Knowledge Discovery and Data Mining
Computers taught to discern patterns, detect anomalies and apply decision algorithms can help secure computer systems and find volcanoes on Venus
One of the most important parts of a scientist's work is the discovery of patterns in data. Yet the databases of modern science are frequently so immense that they preclude direct human analysis. Inevitably, as their methods for gathering data have become automated, scientists have begun to search for ways to automate its analysis as well. Over the past five years, investigators in a new field called knowledge discovery and data mining have had notable successes in training computers to do what was once a unique activity of the human brain.
The study of climate change provides an excellent example of the difficulties of extracting useful information from modern databases. In recent years, many questions about the earth's climate have moved into the realm of public policy: How rapidly are we destroying tropical rain forests? Is the Sahara Desert growing? What might be the effects of global warming, and has it started already?
An important factor in any climate model is the distribution of different kinds of vegetative land cover. Plants play a huge and so far not completely understood role in moderating the earth's carbon cycle, including the levels of carbon dioxide in the atmosphere.
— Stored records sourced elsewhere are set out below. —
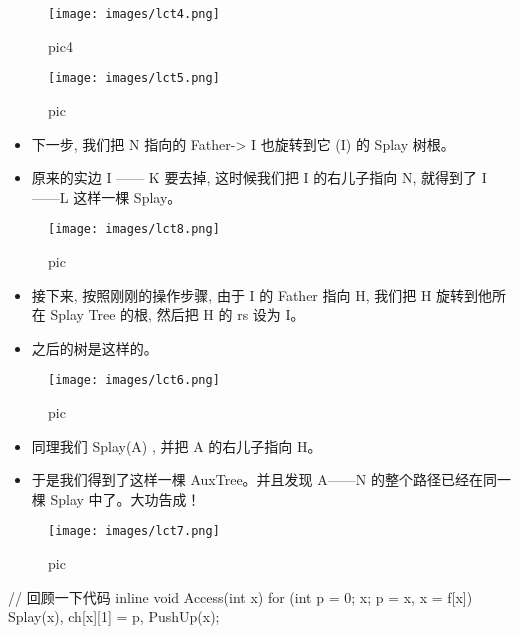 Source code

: \begin{figure}[h]
\centering
\texttt{[image: images/lct4.png]} 
\caption{pic4}
\end{figure}

\begin{figure}[h]
\centering
\texttt{[image: images/lct5.png]} 
\caption{pic}
\end{figure}

\begin{itemize}
\item 下一步, 我们把 N 指向的 Father-> I 也旋转到它 (I) 的 Splay 树根。
\item 原来的实边 I —— K 要去掉, 这时候我们把 I 的右儿子指向 N, 就得到了 I——L 这样一棵 Splay。
\end{itemize}

\begin{figure}[h]
\centering
\texttt{[image: images/lct8.png]} 
\caption{pic}
\end{figure}

\begin{itemize}
\item 接下来, 按照刚刚的操作步骤, 由于 I 的 Father 指向 H, 我们把 H 旋转到他所在 Splay Tree 的根, 然后把 H 的 rs 设为 I。
\item 之后的树是这样的。
\end{itemize}

\begin{figure}[h]
\centering
\texttt{[image: images/lct6.png]} 
\caption{pic}
\end{figure}

\begin{itemize}
\item 同理我们 Splay(A) , 并把 A 的右儿子指向 H。
\item 于是我们得到了这样一棵 AuxTree。并且发现 A——N 的整个路径已经在同一棵 Splay 中了。大功告成！
\end{itemize}

\begin{figure}[h]
\centering
\texttt{[image: images/lct7.png]} 
\caption{pic}
\end{figure}

\begin{cppcode}
// 回顾一下代码
inline void Access(int x) {
  for (int p = 0; x; p = x, x = f[x]) {
    Splay(x), ch[x][1] = p, PushUp(x);
  }
}
\end{cppcode}

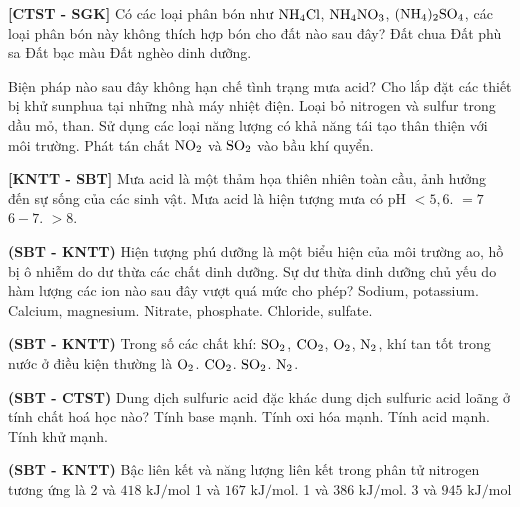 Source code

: \documentclass[12pt,a4paper]{article}
\begin{document}
\begin{ex}
\textbf{[CTST - SGK]} Có các loại phân bón như $\ce{NH4Cl}$, $\ce{NH4NO3}$, $\ce{(NH4)2SO4}$, các loại phân bón này không thích hợp bón cho đất nào sau đây?
\choice
{Đất chua}
{Đất phù sa}
{Đất bạc màu}
{Đất nghèo dinh dưỡng.}
\loigiai{}
\end{ex}

\begin{ex}
Biện pháp nào sau đây không hạn chế tình trạng mưa acid?
\choice
{Cho lắp đặt các thiết bị khử sunphua tại những nhà máy nhiệt điện.}
{Loại bỏ nitrogen và sulfur trong dầu mỏ, than.}
{Sử dụng các loại năng lượng có khả năng tái tạo thân thiện với môi trường.}
{Phát tán chất $\ce{NO2}$ và $\ce{SO2}$ vào bầu khí quyển.}
\loigiai{}
\end{ex}

\begin{ex}
\textbf{[KNTT - SBT]} Mưa acid là một thảm họa thiên nhiên toàn cầu, ảnh hưởng đến sự sống của các sinh vật. Mưa acid là hiện tượng mưa có pH
\choice
{$< 5{,}6.$}
{$= 7$}
{$6 - 7.$}
{$> 8.$}
\loigiai{}
\end{ex}

\begin{ex}
\textbf{(SBT - KNTT)} Hiện tượng phú dưỡng là một biểu hiện của môi trường ao, hồ bị ô nhiễm do dư thừa các chất dinh dưỡng. Sự dư thừa dinh dưỡng chủ yếu do hàm lượng các ion nào sau đây vượt quá mức cho phép?
\choice
{Sodium, potassium.}
{Calcium, magnesium.}
{Nitrate, phosphate.}
{Chloride, sulfate.}
\loigiai{}
\end{ex}

\begin{ex}
\textbf{(SBT - KNTT)} Trong số các chất khí: $\ce{SO2}$, $\ce{CO2}$, $\ce{O2}$, $\ce{N2}$, khí tan tốt trong nước ở điều kiện thường là
\choice
{$\ce{O2}$.}
{$\ce{CO2}$.}
{$\ce{SO2}$.}
{$\ce{N2}$.}
\loigiai{}
\end{ex}

\begin{ex}
\textbf{(SBT - CTST)} Dung dịch sulfuric acid đặc khác dung dịch sulfuric acid loãng ở tính chất hoá học nào?
\choice
{Tính base mạnh.}
{Tính oxi hóa mạnh.}
{Tính acid mạnh.}
{Tính khử mạnh.}
\loigiai{}
\end{ex}

\begin{ex}
\textbf{(SBT - KNTT)} Bậc liên kết và năng lượng liên kết trong phân tử nitrogen tương ứng là
\choice
{2 và $418\text{ kJ/mol}$}
{1 và $167\text{ kJ/mol}.$}
{1 và $386\text{ kJ/mol}.$}
{3 và $945\text{ kJ/mol}$}
\loigiai{}
\end{ex}
\end{document}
Since the late 1970s, climatologists have been able to follow changes in global land cover by satellite, but the instruments they use were not really designed for that purpose. That will change next year, when NASA is scheduled to launch a new satellite network devoted exclusively to earth science, the Earth Observing System (EOS). But with greater opportunity comes greater challenge. EOS is expected to gather 46 megabytes of data per second; a single day's data will require the space it would take to store 1,500 copies of the 32-volume text of the Encyclopaedia Britannica. Such a volume of information threatens to overwhelm many of the tools available to analyze it.
Nor is sheer volume the only problem. To make sense of the satellite data, analysts will have to correlate it with existing global vegetation maps. These maps, produced by direct observation on the ground as well as by prediction of "potential vegetation" (the vegetation that is natural to a region given its climate and latitude), disagree with each other to an amazing extent. When they compared three reference maps, geographers Ruth DeFries and John Townshend of the University of Maryland found that they agreed on roughly 20 percent of the earth's land surface. One map's grasslands are another map's badlands.
A third problem is that of interpretation. If a particular pixel in the satellite data is "green" in January and again in June, does that mean the pixel represents a tropical rainforest? And just how "green" does it have to be? Some rules may be part of the existing base of scientific knowledge, but others may be hidden in the data and awaiting discovery. In applications of data mining to other sciences, even the relevant categories—the equivalent of "grassland" or "tropical rain forest"—may be unknown.
Because it offers a way to detect patterns in large and messy data sets, data mining has become fashionable in a very short time, especially in the business world. We shall present applications that range from finding volcanoes on Venus to making printing presses run better, and explain one of the more popular data-mining methods, called "decision trees." First we offer as a caveat one lesson we have learned along the way: However tempting it may seem to leave everything to the computer, knowledge discovery is still a collaborative process that involves human expertise in a fundamental way.